• THE TASK: Each line below needs to be printed again exactly.

++++++++

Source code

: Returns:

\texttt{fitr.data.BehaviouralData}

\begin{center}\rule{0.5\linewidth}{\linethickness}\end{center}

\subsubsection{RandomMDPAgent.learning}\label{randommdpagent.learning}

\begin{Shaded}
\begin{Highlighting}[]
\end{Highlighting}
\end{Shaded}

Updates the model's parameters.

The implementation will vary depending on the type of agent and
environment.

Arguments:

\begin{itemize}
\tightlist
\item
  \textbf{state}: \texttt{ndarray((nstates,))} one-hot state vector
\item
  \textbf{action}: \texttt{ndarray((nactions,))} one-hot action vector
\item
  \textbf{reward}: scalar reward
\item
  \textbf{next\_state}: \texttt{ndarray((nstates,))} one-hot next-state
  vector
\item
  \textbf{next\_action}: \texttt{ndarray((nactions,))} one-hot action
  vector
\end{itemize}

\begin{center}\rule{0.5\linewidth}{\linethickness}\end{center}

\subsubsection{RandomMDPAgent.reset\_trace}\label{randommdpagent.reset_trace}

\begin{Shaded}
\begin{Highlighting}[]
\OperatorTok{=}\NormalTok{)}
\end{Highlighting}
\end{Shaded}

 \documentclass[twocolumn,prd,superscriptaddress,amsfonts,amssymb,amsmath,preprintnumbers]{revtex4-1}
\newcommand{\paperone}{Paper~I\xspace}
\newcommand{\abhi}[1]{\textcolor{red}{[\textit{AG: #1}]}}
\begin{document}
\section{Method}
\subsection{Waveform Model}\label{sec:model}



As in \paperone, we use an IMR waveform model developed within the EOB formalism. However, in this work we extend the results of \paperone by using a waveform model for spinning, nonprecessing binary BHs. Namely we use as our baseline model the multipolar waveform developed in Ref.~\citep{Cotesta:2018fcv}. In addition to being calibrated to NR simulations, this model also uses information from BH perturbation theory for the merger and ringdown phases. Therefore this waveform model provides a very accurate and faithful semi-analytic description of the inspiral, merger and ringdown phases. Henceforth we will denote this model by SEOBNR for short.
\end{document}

++++++++

• SOLUTION TO THIS EXERCISE:
Source code

: Returns:

\texttt{fitr.data.BehaviouralData}

\begin{center}\rule{0.5\linewidth}{\linethickness}\end{center}

\subsubsection{RandomMDPAgent.learning}\label{randommdpagent.learning}

\begin{Shaded}
\begin{Highlighting}[]
\end{Highlighting}
\end{Shaded}

Updates the model's parameters.

The implementation will vary depending on the type of agent and
environment.

Arguments:

\begin{itemize}
\tightlist
\item
  \textbf{state}: \texttt{ndarray((nstates,))} one-hot state vector
\item
  \textbf{action}: \texttt{ndarray((nactions,))} one-hot action vector
\item
  \textbf{reward}: scalar reward
\item
  \textbf{next\_state}: \texttt{ndarray((nstates,))} one-hot next-state
  vector
\item
  \textbf{next\_action}: \texttt{ndarray((nactions,))} one-hot action
  vector
\end{itemize}

\begin{center}\rule{0.5\linewidth}{\linethickness}\end{center}

\subsubsection{RandomMDPAgent.reset\_trace}\label{randommdpagent.reset_trace}

\begin{Shaded}
\begin{Highlighting}[]
\OperatorTok{=}\NormalTok{)}
\end{Highlighting}
\end{Shaded}

 \documentclass[twocolumn,prd,superscriptaddress,amsfonts,amssymb,amsmath,preprintnumbers]{revtex4-1}
\newcommand{\paperone}{Paper~I\xspace}
\newcommand{\abhi}[1]{\textcolor{red}{[\textit{AG: #1}]}}
\begin{document}
\section{Method}
\subsection{Waveform Model}\label{sec:model}



As in \paperone, we use an IMR waveform model developed within the EOB formalism. However, in this work we extend the results of \paperone by using a waveform model for spinning, nonprecessing binary BHs. Namely we use as our baseline model the multipolar waveform developed in Ref.~\citep{Cotesta:2018fcv}. In addition to being calibrated to NR simulations, this model also uses information from BH perturbation theory for the merger and ringdown phases. Therefore this waveform model provides a very accurate and faithful semi-analytic description of the inspiral, merger and ringdown phases. Henceforth we will denote this model by SEOBNR for short.
\end{document}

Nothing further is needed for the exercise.